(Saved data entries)
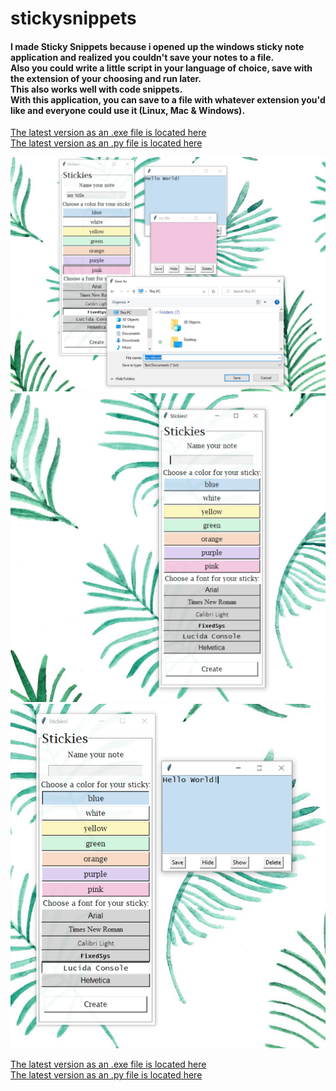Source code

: # stickysnippets
<h4>
I made Sticky Snippets because i opened up the windows sticky note application and realized you couldn't save your notes to a file.<br>
Also you could write a little script in your language of choice, save with the extension of your choosing and run later.<br>
This also works well with code snippets.<br>
With this application, you can save to a file with whatever extension you'd like and everyone could use it (Linux, Mac & Windows).<br>
</h4>
<a href="https://github.com/anna-smith97/stickysnippets/blob/main/Stickies_latest-version.exe">The latest version as an .exe file is located here</a><br>
<a href="https://github.com/anna-smith97/stickysnippets/blob/main/pythonfiles/Version1C.py">The latest version as an .py file is located here</a>

![demo](https://github.com/anna-smith97/stickysnippets/blob/main/images/stickiesdemo3.PNG?raw=true)
![demo](https://github.com/anna-smith97/stickysnippets/blob/main/images/stickiesdemo.PNG?raw=true)
![demo](https://github.com/anna-smith97/stickysnippets/blob/main/images/stickiesdemo2.PNG?raw=true)

<a href="https://github.com/anna-smith97/stickysnippets/blob/main/Stickies_latest-version.exe">The latest version as an .exe file is located here</a><br>
<a href="https://github.com/anna-smith97/stickysnippets/blob/main/pythonfiles/Version1C.py">The latest version as an .py file is located here</a>

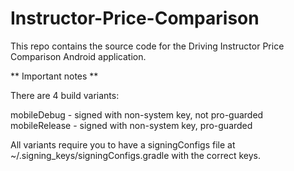 # Instructor-Price-Comparison

This repo contains the source code for the Driving Instructor Price Comparison Android application.


** Important notes **

There are 4 build variants:

mobileDebug - signed with non-system key, not pro-guarded
mobileRelease - signed with non-system key, pro-guarded

All variants require you to have a signingConfigs file at ~/.signing_keys/signingConfigs.gradle with the correct keys.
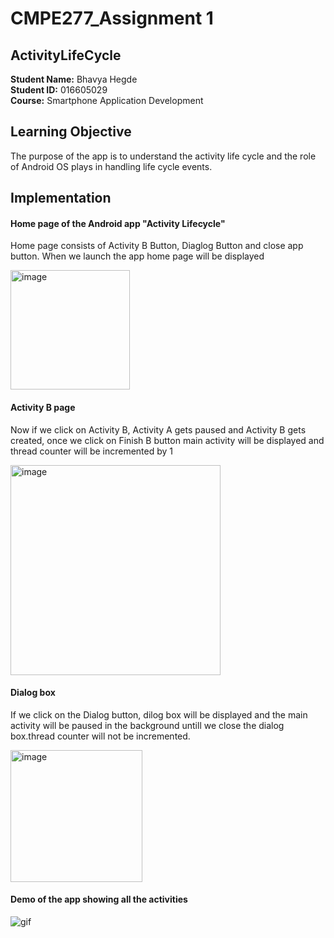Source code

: # CMPE277_Assignment 1
## ActivityLifeCycle
**Student Name:** Bhavya Hegde <br>
**Student ID:** 016605029 <br>
**Course:** Smartphone Application Development <br>
## Learning Objective

The purpose of the app is to understand the activity life cycle and the role of Android OS plays in handling life cycle events.<br>

## Implementation

#### Home page of the Android app "Activity Lifecycle"

Home page consists of  Activity B  Button, Diaglog Button and close app button. When we launch the app home page will be displayed

<img width="191" alt="image" src="https://user-images.githubusercontent.com/85700971/222936566-5d96f2ee-c249-409b-807f-2a400afe1cd9.png">

#### Activity B page

Now if we click on Activity B, Activity A gets paused and Activity B gets created, once we click on Finish B button main activity will be displayed and thread counter will be incremented by 1

<img width="336" alt="image" src="https://user-images.githubusercontent.com/85700971/222936805-e8a9f9d9-8172-4b89-aa54-33fa1267711f.png">



#### Dialog box

If we click on the Dialog button, dilog box will be displayed and the main activity will be paused in the background untill we close the dialog box.thread counter will not be incremented.

<img width="211" alt="image" src="https://user-images.githubusercontent.com/85700971/222936295-8341ce14-3093-4a1c-b867-5d3e2e9443da.png">

#### Demo of the app showing all the activities 

![gif](https://user-images.githubusercontent.com/85700971/222936693-5e5989a8-3d07-4214-82f9-a8f5e5798268.gif)








 

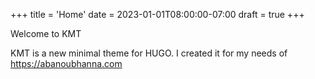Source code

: +++
title = 'Home'
date = 2023-01-01T08:00:00-07:00
draft = true
+++

Welcome to KMT

KMT is a new minimal theme for HUGO. I created it for my needs of <https://abanoubhanna.com>
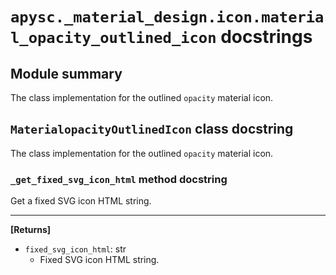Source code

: # `apysc._material_design.icon.material_opacity_outlined_icon` docstrings

## Module summary

The class implementation for the outlined `opacity` material icon.

## `MaterialopacityOutlinedIcon` class docstring

The class implementation for the outlined `opacity` material icon.

### `_get_fixed_svg_icon_html` method docstring

Get a fixed SVG icon HTML string.<hr>

**[Returns]**

- `fixed_svg_icon_html`: str
  - Fixed SVG icon HTML string.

REQUIREMENT – Within the data above, how many lines include the word "Android"? Respond with the number only.

PROBLEM SOLUTION – 3